Funny thing, war. Oh, I know we ain't calling this one a war, but whatever it is it throws people together. I'da never met Mildred or Ryan if it hadn't been for my itch'n to go fight the 'good fight', and I guess I'll always treasure my ol' youthful foolishness just for that. War makes strange bedfellows.

Yeah, there's that too.

You know, I don' even remember what it was I went looking for in the supply tent. Radar was asleep with that ragged little bear in his arms and I just didn't have the heart to wake the kid. Probably best it was me that went to fetch whatever it was, considering-- poor boy doesn't need his that-a-way and this-a-way mixed up any more than the wars all ready done for him. Or maybe I'm just being indulgent-- my own grand kids are far away-- in thinking him as innocent as all that. Which ever way it is, it was me who ignored the hanger on the door, me who was tired an' ornery and thinking I wouldn't mind interrupting Pierce and whoever he was smooth-talking if it would get the work done and me to my own bunk faster.

Oh, but you know, he wasn't smooth talking no body, and there's something I never thought I'd say. Fast ones-- even boys that are really good kids, like Pierce-- all haveta fall sometime. I guess it just surprised me I hadn't heard the thunk.

I'll make the long to the short of it, no need to be crass or anything. It'll sue-fice to say that there on that spare cot were my two best surgeons, BJ Hunnicut and Hawkeye Pierce, buck in the nudies except the blanket tossed over 'em, sleeping off what looked to have been a mighty eventful evening. I could see Hunnicut's face clearly, relaxed and honest-like, but Pierce had his head turned away and his fingers around his friend's dogtags. That, I think, was what surprised me the most; that type of defenselessness.
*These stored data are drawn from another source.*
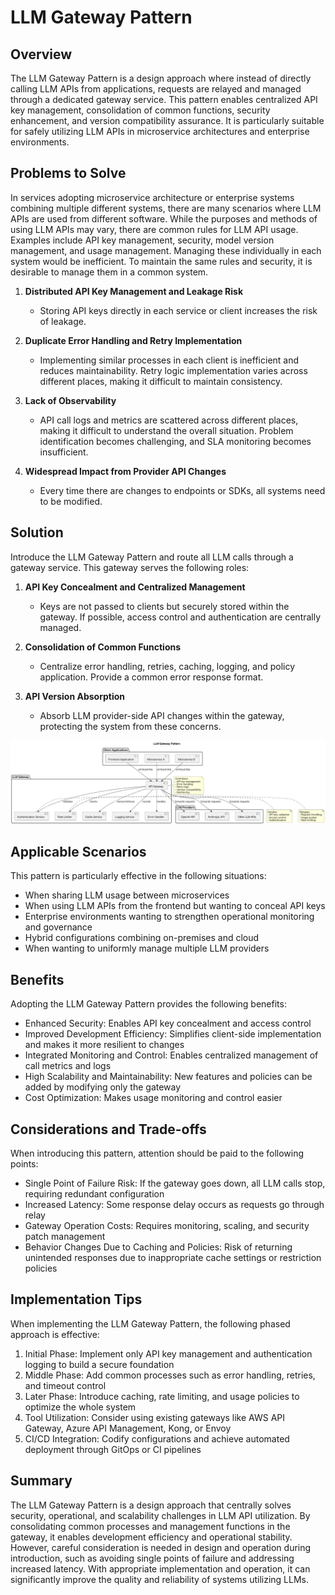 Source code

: # LLM Gateway Pattern

## Overview

The LLM Gateway Pattern is a design approach where instead of directly calling LLM APIs from applications, requests are relayed and managed through a dedicated gateway service. This pattern enables centralized API key management, consolidation of common functions, security enhancement, and version compatibility assurance. It is particularly suitable for safely utilizing LLM APIs in microservice architectures and enterprise environments.

## Problems to Solve

In services adopting microservice architecture or enterprise systems combining multiple different systems, there are many scenarios where LLM APIs are used from different software. While the purposes and methods of using LLM APIs may vary, there are common rules for LLM API usage. Examples include API key management, security, model version management, and usage management. Managing these individually in each system would be inefficient. To maintain the same rules and security, it is desirable to manage them in a common system.

1. **Distributed API Key Management and Leakage Risk**
   - Storing API keys directly in each service or client increases the risk of leakage.

2. **Duplicate Error Handling and Retry Implementation**
   - Implementing similar processes in each client is inefficient and reduces maintainability. Retry logic implementation varies across different places, making it difficult to maintain consistency.

3. **Lack of Observability**
   - API call logs and metrics are scattered across different places, making it difficult to understand the overall situation. Problem identification becomes challenging, and SLA monitoring becomes insufficient.

4. **Widespread Impact from Provider API Changes**
   - Every time there are changes to endpoints or SDKs, all systems need to be modified.

## Solution

Introduce the LLM Gateway Pattern and route all LLM calls through a gateway service. This gateway serves the following roles:

1. **API Key Concealment and Centralized Management**
   - Keys are not passed to clients but securely stored within the gateway. If possible, access control and authentication are centrally managed.

2. **Consolidation of Common Functions**
   - Centralize error handling, retries, caching, logging, and policy application. Provide a common error response format.

3. **API Version Absorption**
   - Absorb LLM provider-side API changes within the gateway, protecting the system from these concerns.

![img](uml/images/llm_gateway_pattern.png)

## Applicable Scenarios

This pattern is particularly effective in the following situations:

- When sharing LLM usage between microservices
- When using LLM APIs from the frontend but wanting to conceal API keys
- Enterprise environments wanting to strengthen operational monitoring and governance
- Hybrid configurations combining on-premises and cloud
- When wanting to uniformly manage multiple LLM providers

## Benefits

Adopting the LLM Gateway Pattern provides the following benefits:

- Enhanced Security: Enables API key concealment and access control
- Improved Development Efficiency: Simplifies client-side implementation and makes it more resilient to changes
- Integrated Monitoring and Control: Enables centralized management of call metrics and logs
- High Scalability and Maintainability: New features and policies can be added by modifying only the gateway
- Cost Optimization: Makes usage monitoring and control easier

## Considerations and Trade-offs

When introducing this pattern, attention should be paid to the following points:

- Single Point of Failure Risk: If the gateway goes down, all LLM calls stop, requiring redundant configuration
- Increased Latency: Some response delay occurs as requests go through relay
- Gateway Operation Costs: Requires monitoring, scaling, and security patch management
- Behavior Changes Due to Caching and Policies: Risk of returning unintended responses due to inappropriate cache settings or restriction policies

## Implementation Tips

When implementing the LLM Gateway Pattern, the following phased approach is effective:

1. Initial Phase: Implement only API key management and authentication logging to build a secure foundation
2. Middle Phase: Add common processes such as error handling, retries, and timeout control
3. Later Phase: Introduce caching, rate limiting, and usage policies to optimize the whole system
4. Tool Utilization: Consider using existing gateways like AWS API Gateway, Azure API Management, Kong, or Envoy
5. CI/CD Integration: Codify configurations and achieve automated deployment through GitOps or CI pipelines

## Summary

The LLM Gateway Pattern is a design approach that centrally solves security, operational, and scalability challenges in LLM API utilization. By consolidating common processes and management functions in the gateway, it enables development efficiency and operational stability. However, careful consideration is needed in design and operation during introduction, such as avoiding single points of failure and addressing increased latency. With appropriate implementation and operation, it can significantly improve the quality and reliability of systems utilizing LLMs.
In this world, a man doesn't let down his guard down to often to anyone, but there was our maverick Hawkeye, like a babe. Oh, I know Pierce has a child knocking around in him somewhere-- occasionally, he gets out and we call in Sid Freedman to rope the tyke-- but then, I could just see that little boy clear as day. Having seen Pierce and Hunnicut's Siamese act the past eight months, it seemed like a awful natural thing-- I was just gonna turn around and close the door, seeing as what they do outside the O.R. really isn't my bee's wax, but I think I lingered just a minute to get a clear picture. Even if I was intruding on something that was obviously intensely private; like I said a pace back or two, these people are mostly young enough to be my children. No Pa wants to see his kids get hurt, even if they're hurting each other.

Well, you know what they say about curiosity and that darn cat-- I've never liked cats myself, really-- it was just that one minute that screwed me over fine. One minute, Hunnicut's face was as free of worry as I had ever seen it and then next his eyes were open and he was looking at me with a type of fear I hope I never, _ever_ see again. I'd take offense that he'd think so poorly of me, if I didn't know that razor's edge myself. There was really nothing else to do but look back at him and watch as he shook Hawkeye, nicely but with some of his anger in there.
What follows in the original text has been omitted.